_Work item_
Match the string "добавление" against each line below, and copy every line that matches.

_Stored data_
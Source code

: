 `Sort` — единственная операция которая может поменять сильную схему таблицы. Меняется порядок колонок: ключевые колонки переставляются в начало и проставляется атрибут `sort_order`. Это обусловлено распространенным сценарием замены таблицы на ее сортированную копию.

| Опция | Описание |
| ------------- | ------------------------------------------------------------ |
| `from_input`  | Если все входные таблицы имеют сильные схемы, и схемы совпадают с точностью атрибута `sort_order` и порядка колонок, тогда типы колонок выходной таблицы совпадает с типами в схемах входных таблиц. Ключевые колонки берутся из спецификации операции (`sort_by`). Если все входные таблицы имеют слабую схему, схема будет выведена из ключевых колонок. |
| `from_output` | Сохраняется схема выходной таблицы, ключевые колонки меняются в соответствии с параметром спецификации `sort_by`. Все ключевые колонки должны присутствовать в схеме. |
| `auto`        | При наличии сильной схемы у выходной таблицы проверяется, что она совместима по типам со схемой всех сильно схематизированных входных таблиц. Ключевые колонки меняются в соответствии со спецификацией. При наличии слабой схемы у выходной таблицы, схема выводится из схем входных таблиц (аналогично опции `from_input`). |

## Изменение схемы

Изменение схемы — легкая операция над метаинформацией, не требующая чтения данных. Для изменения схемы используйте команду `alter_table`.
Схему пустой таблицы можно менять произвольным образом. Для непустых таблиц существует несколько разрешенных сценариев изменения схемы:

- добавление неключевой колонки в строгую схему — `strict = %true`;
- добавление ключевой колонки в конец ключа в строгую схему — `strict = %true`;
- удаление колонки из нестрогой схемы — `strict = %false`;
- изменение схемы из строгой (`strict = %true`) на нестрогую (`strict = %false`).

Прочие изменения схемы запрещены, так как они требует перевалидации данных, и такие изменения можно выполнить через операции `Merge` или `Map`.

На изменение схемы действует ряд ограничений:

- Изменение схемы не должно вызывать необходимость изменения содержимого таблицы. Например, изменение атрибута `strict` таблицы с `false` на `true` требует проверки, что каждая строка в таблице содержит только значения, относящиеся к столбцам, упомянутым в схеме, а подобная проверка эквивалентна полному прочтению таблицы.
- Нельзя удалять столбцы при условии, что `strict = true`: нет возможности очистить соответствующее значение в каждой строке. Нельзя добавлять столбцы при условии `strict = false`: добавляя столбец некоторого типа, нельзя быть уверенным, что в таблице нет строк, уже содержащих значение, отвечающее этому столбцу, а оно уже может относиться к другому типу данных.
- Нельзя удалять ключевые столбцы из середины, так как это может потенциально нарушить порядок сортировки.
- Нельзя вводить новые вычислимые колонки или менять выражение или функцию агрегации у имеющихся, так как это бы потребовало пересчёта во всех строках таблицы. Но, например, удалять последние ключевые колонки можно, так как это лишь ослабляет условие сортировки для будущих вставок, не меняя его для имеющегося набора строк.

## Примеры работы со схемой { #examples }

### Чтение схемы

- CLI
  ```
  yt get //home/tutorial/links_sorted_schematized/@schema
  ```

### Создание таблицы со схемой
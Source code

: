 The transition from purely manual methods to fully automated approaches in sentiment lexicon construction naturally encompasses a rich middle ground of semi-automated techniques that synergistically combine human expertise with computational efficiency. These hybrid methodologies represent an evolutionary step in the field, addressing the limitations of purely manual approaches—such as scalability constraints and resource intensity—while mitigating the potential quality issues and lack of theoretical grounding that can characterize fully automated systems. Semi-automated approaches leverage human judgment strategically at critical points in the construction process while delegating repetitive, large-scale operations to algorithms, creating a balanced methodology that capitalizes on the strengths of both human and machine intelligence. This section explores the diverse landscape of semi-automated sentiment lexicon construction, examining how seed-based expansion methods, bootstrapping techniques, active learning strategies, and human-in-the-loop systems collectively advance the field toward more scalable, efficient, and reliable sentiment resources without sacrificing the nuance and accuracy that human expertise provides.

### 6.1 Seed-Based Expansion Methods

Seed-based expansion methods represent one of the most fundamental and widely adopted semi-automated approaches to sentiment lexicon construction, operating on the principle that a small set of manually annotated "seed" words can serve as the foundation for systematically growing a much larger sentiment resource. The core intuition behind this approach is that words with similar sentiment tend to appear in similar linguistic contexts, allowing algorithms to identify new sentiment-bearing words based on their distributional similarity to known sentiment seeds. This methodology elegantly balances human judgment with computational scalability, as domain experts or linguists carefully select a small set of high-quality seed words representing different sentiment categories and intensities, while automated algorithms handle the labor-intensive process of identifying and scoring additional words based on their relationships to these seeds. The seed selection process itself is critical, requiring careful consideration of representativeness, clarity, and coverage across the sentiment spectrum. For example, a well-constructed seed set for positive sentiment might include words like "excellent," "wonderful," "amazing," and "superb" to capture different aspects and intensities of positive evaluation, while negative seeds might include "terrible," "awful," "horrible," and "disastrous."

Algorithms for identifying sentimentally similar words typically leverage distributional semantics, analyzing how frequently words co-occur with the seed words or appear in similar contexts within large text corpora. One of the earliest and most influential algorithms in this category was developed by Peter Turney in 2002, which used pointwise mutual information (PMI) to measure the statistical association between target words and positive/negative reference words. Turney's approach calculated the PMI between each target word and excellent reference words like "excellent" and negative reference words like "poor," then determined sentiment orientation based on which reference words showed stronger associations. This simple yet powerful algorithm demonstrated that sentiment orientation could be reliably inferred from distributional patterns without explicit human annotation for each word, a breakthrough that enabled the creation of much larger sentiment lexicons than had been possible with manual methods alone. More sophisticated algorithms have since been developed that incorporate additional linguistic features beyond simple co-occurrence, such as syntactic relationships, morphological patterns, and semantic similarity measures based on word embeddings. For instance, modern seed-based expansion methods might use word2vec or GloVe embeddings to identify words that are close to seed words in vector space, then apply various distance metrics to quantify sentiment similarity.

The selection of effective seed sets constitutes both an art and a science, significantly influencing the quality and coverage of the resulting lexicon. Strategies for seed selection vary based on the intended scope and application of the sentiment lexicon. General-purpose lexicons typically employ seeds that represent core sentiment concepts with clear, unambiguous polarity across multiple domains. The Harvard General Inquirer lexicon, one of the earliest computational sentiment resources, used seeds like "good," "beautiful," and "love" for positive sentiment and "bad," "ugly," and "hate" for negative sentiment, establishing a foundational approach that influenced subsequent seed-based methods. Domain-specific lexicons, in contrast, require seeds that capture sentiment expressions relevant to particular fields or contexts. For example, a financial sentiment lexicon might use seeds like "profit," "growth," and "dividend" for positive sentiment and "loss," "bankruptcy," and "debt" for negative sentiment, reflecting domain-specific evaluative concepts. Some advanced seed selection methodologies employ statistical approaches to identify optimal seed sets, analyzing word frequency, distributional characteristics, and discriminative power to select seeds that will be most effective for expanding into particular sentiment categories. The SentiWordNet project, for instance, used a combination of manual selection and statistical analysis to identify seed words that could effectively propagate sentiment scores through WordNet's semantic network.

_Output_
- добавление неключевой колонки в строгую схему — `strict = %true`;
- добавление ключевой колонки в конец ключа в строгую схему — `strict = %true`;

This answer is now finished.